DATA SUPPLIED below:

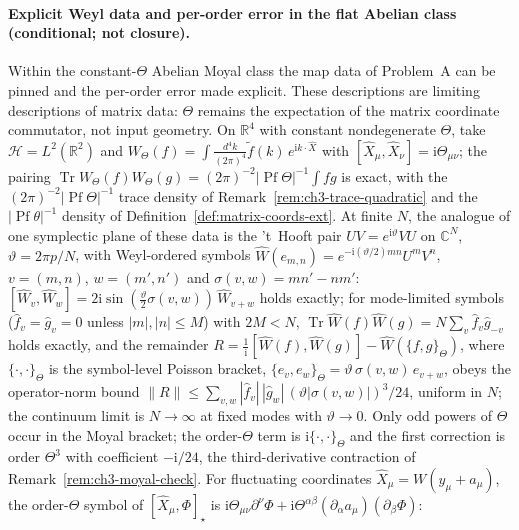 \paragraph{Explicit Weyl data and per-order error in the flat Abelian class (conditional; not closure).}
Within the constant-\(\Theta\) Abelian Moyal class the map data of Problem~A can be
pinned and the per-order error made explicit. These descriptions are limiting
descriptions of matrix data: \(\Theta\) remains the expectation of the matrix coordinate
commutator, not input geometry. On \(\mathbb R^4\) with constant nondegenerate
\(\Theta\), take \(\mathcal H=L^2(\mathbb R^2)\) and
\(W_\Theta(f)=\int\frac{d^4k}{(2\pi)^4}\tilde f(k)\,e^{\mathrm i k\cdot\hat X}\) with
\([\hat X_\mu,\hat X_\nu]=\mathrm i\Theta_{\mu\nu}\); the pairing
\(\operatorname{Tr}W_\Theta(f)W_\Theta(g)=(2\pi)^{-2}|\operatorname{Pf}\Theta|^{-1}\!\int fg\)
is exact, with the \((2\pi)^{-2}|\operatorname{Pf}\Theta|^{-1}\) trace density of
Remark~\ref{rem:ch3-trace-quadratic} and the \(|\operatorname{Pf}\theta|^{-1}\) density of
Definition~\ref{def:matrix-coords-ext}. At finite \(N\), the analogue of one symplectic
plane of these data is the 't~Hooft pair \(UV=e^{\mathrm i\vartheta}VU\) on
\(\mathbb C^N\), \(\vartheta=2\pi p/N\), with Weyl-ordered symbols
\(\widehat W(e_{m,n})=e^{-\mathrm i(\vartheta/2)mn}U^mV^n\), \(v=(m,n)\),
\(w=(m',n')\) and \(\sigma(v,w)=mn'-nm'\):
\([\widehat W_v,\widehat W_w]=2\mathrm i\sin(\tfrac{\vartheta}{2}\sigma(v,w))\,\widehat W_{v+w}\)
holds exactly; for mode-limited symbols (\(\hat f_v=\hat g_v=0\) unless
\(|m|,|n|\le M\)) with \(2M<N\),
\(\operatorname{Tr}\widehat W(f)\widehat W(g)=N\sum_v\hat f_v\hat g_{-v}\) holds exactly,
and the remainder
\(R=\tfrac1{\mathrm i}[\widehat W(f),\widehat W(g)]-\widehat W(\{f,g\}_\Theta)\), where
\(\{\cdot,\cdot\}_\Theta\) is the symbol-level Poisson bracket,
\(\{e_v,e_w\}_\Theta=\vartheta\,\sigma(v,w)\,e_{v+w}\), obeys the operator-norm bound
\(\|R\|\le\sum_{v,w}|\hat f_v|\,|\hat g_w|\,(\vartheta|\sigma(v,w)|)^3/24\), uniform in
\(N\); the continuum limit is \(N\to\infty\) at fixed modes with \(\vartheta\to0\). Only
odd powers of \(\Theta\) occur in the Moyal bracket; the order-\(\Theta\) term is
\(\mathrm i\{\cdot,\cdot\}_\Theta\) and the first correction is order \(\Theta^3\) with
coefficient \(-\mathrm i/24\), the third-derivative contraction of
Remark~\ref{rem:ch3-moyal-check}. For fluctuating coordinates
\(\hat X_\mu=W(y_\mu+a_\mu)\), the order-\(\Theta\) symbol of
\([\hat X_\mu,\Phi]_\star\) is
\(\mathrm i\Theta_{\mu\nu}\partial^\nu\Phi+\mathrm i\Theta^{\alpha\beta}(\partial_\alpha a_\mu)(\partial_\beta\Phi)\):
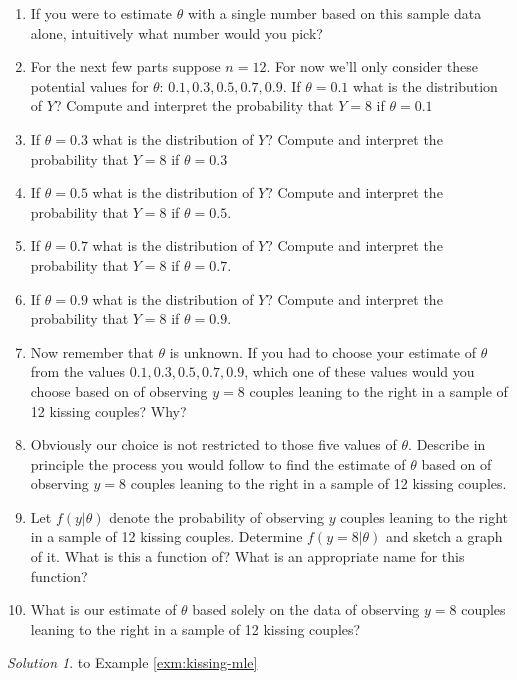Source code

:\documentclass[
]{book}
\providecommand{\tightlist}{%
  \setlength{\itemsep}{0pt}\setlength{\parskip}{0pt}}
\theoremstyle{definition}
\theoremstyle{definition}
\theoremstyle{definition}
\theoremstyle{remark}
\newtheorem*{solution}{Solution}
\begin{document}
\begin{enumerate}
\def\labelenumi{\arabic{enumi}.}
\tightlist
\item
  If you were to estimate \(\theta\) with a single number based on this sample data alone, intuitively what number would you pick?
\item
  For the next few parts suppose \(n=12\). For now we'll only consider these potential values for \(\theta\): \(0.1, 0.3, 0.5, 0.7, 0.9\). If \(\theta=0.1\) what is the distribution of \(Y\)? Compute and interpret the probability that \(Y=8\) if \(\theta = 0.1\)
\item
  If \(\theta=0.3\) what is the distribution of \(Y\)? Compute and interpret the probability that \(Y=8\) if \(\theta = 0.3\)
\item
  If \(\theta=0.5\) what is the distribution of \(Y\)? Compute and interpret the probability that \(Y=8\) if \(\theta = 0.5\).
\item
  If \(\theta=0.7\) what is the distribution of \(Y\)? Compute and interpret the probability that \(Y=8\) if \(\theta = 0.7\).
\item
  If \(\theta=0.9\) what is the distribution of \(Y\)? Compute and interpret the probability that \(Y=8\) if \(\theta = 0.9\).
\item
  Now remember that \(\theta\) is unknown. If you had to choose your estimate of \(\theta\) from the values \(0.1, 0.3, 0.5, 0.7, 0.9\), which one of these values would you choose based on of observing \(y=8\) couples leaning to the right in a sample of 12 kissing couples? Why?
\item
  Obviously our choice is not restricted to those five values of \(\theta\). Describe in principle the process you would follow to find the estimate of \(\theta\) based on of observing \(y=8\) couples leaning to the right in a sample of 12 kissing couples.
\item
  Let \(f(y|\theta)\) denote the probability of observing \(y\) couples leaning to the right in a sample of 12 kissing couples. Determine \(f(y=8|\theta)\) and sketch a graph of it. What is this a function of? What is an appropriate name for this function?
\item
  What is our estimate of \(\theta\) based solely on the data of observing \(y=8\) couples leaning to the right in a sample of 12 kissing couples?
\end{enumerate}

\begin{solution}
{}to Example \ref{exm:kissing-mle}
\end{solution}
\end{document}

End of DATA SUPPLIED.

**TASK ITEM**.
Output nothing except an exact copy of the records above, with the images left out.

**RESULT OF THE TASK**.
 \paragraph{Explicit Weyl data and per-order error in the flat Abelian class (conditional; not closure).}
Within the constant-\(\Theta\) Abelian Moyal class the map data of Problem~A can be
pinned and the per-order error made explicit. These descriptions are limiting
descriptions of matrix data: \(\Theta\) remains the expectation of the matrix coordinate
commutator, not input geometry. On \(\mathbb R^4\) with constant nondegenerate
\(\Theta\), take \(\mathcal H=L^2(\mathbb R^2)\) and
\(W_\Theta(f)=\int\frac{d^4k}{(2\pi)^4}\tilde f(k)\,e^{\mathrm i k\cdot\hat X}\) with
\([\hat X_\mu,\hat X_\nu]=\mathrm i\Theta_{\mu\nu}\); the pairing
\(\operatorname{Tr}W_\Theta(f)W_\Theta(g)=(2\pi)^{-2}|\operatorname{Pf}\Theta|^{-1}\!\int fg\)
is exact, with the \((2\pi)^{-2}|\operatorname{Pf}\Theta|^{-1}\) trace density of
Remark~\ref{rem:ch3-trace-quadratic} and the \(|\operatorname{Pf}\theta|^{-1}\) density of
Definition~\ref{def:matrix-coords-ext}. At finite \(N\), the analogue of one symplectic
plane of these data is the 't~Hooft pair \(UV=e^{\mathrm i\vartheta}VU\) on
\(\mathbb C^N\), \(\vartheta=2\pi p/N\), with Weyl-ordered symbols
\(\widehat W(e_{m,n})=e^{-\mathrm i(\vartheta/2)mn}U^mV^n\), \(v=(m,n)\),
\(w=(m',n')\) and \(\sigma(v,w)=mn'-nm'\):
\([\widehat W_v,\widehat W_w]=2\mathrm i\sin(\tfrac{\vartheta}{2}\sigma(v,w))\,\widehat W_{v+w}\)
holds exactly; for mode-limited symbols (\(\hat f_v=\hat g_v=0\) unless
\(|m|,|n|\le M\)) with \(2M<N\),
\(\operatorname{Tr}\widehat W(f)\widehat W(g)=N\sum_v\hat f_v\hat g_{-v}\) holds exactly,
and the remainder
\(R=\tfrac1{\mathrm i}[\widehat W(f),\widehat W(g)]-\widehat W(\{f,g\}_\Theta)\), where
\(\{\cdot,\cdot\}_\Theta\) is the symbol-level Poisson bracket,
\(\{e_v,e_w\}_\Theta=\vartheta\,\sigma(v,w)\,e_{v+w}\), obeys the operator-norm bound
\(\|R\|\le\sum_{v,w}|\hat f_v|\,|\hat g_w|\,(\vartheta|\sigma(v,w)|)^3/24\), uniform in
\(N\); the continuum limit is \(N\to\infty\) at fixed modes with \(\vartheta\to0\). Only
odd powers of \(\Theta\) occur in the Moyal bracket; the order-\(\Theta\) term is
\(\mathrm i\{\cdot,\cdot\}_\Theta\) and the first correction is order \(\Theta^3\) with
coefficient \(-\mathrm i/24\), the third-derivative contraction of
Remark~\ref{rem:ch3-moyal-check}. For fluctuating coordinates
\(\hat X_\mu=W(y_\mu+a_\mu)\), the order-\(\Theta\) symbol of
\([\hat X_\mu,\Phi]_\star\) is
\(\mathrm i\Theta_{\mu\nu}\partial^\nu\Phi+\mathrm i\Theta^{\alpha\beta}(\partial_\alpha a_\mu)(\partial_\beta\Phi)\):
Source code

:\documentclass[
]{book}
\providecommand{\tightlist}{%
  \setlength{\itemsep}{0pt}\setlength{\parskip}{0pt}}
\theoremstyle{definition}
\theoremstyle{definition}
\theoremstyle{definition}
\theoremstyle{remark}
\newtheorem*{solution}{Solution}
\begin{document}
\begin{enumerate}
\def\labelenumi{\arabic{enumi}.}
\tightlist
\item
  If you were to estimate \(\theta\) with a single number based on this sample data alone, intuitively what number would you pick?
\item
  For the next few parts suppose \(n=12\). For now we'll only consider these potential values for \(\theta\): \(0.1, 0.3, 0.5, 0.7, 0.9\). If \(\theta=0.1\) what is the distribution of \(Y\)? Compute and interpret the probability that \(Y=8\) if \(\theta = 0.1\)
\item
  If \(\theta=0.3\) what is the distribution of \(Y\)? Compute and interpret the probability that \(Y=8\) if \(\theta = 0.3\)
\item
  If \(\theta=0.5\) what is the distribution of \(Y\)? Compute and interpret the probability that \(Y=8\) if \(\theta = 0.5\).
\item
  If \(\theta=0.7\) what is the distribution of \(Y\)? Compute and interpret the probability that \(Y=8\) if \(\theta = 0.7\).
\item
  If \(\theta=0.9\) what is the distribution of \(Y\)? Compute and interpret the probability that \(Y=8\) if \(\theta = 0.9\).
\item
  Now remember that \(\theta\) is unknown. If you had to choose your estimate of \(\theta\) from the values \(0.1, 0.3, 0.5, 0.7, 0.9\), which one of these values would you choose based on of observing \(y=8\) couples leaning to the right in a sample of 12 kissing couples? Why?
\item
  Obviously our choice is not restricted to those five values of \(\theta\). Describe in principle the process you would follow to find the estimate of \(\theta\) based on of observing \(y=8\) couples leaning to the right in a sample of 12 kissing couples.
\item
  Let \(f(y|\theta)\) denote the probability of observing \(y\) couples leaning to the right in a sample of 12 kissing couples. Determine \(f(y=8|\theta)\) and sketch a graph of it. What is this a function of? What is an appropriate name for this function?
\item
  What is our estimate of \(\theta\) based solely on the data of observing \(y=8\) couples leaning to the right in a sample of 12 kissing couples?
\end{enumerate}

\begin{solution}
{}to Example \ref{exm:kissing-mle}
\end{solution}
\end{document}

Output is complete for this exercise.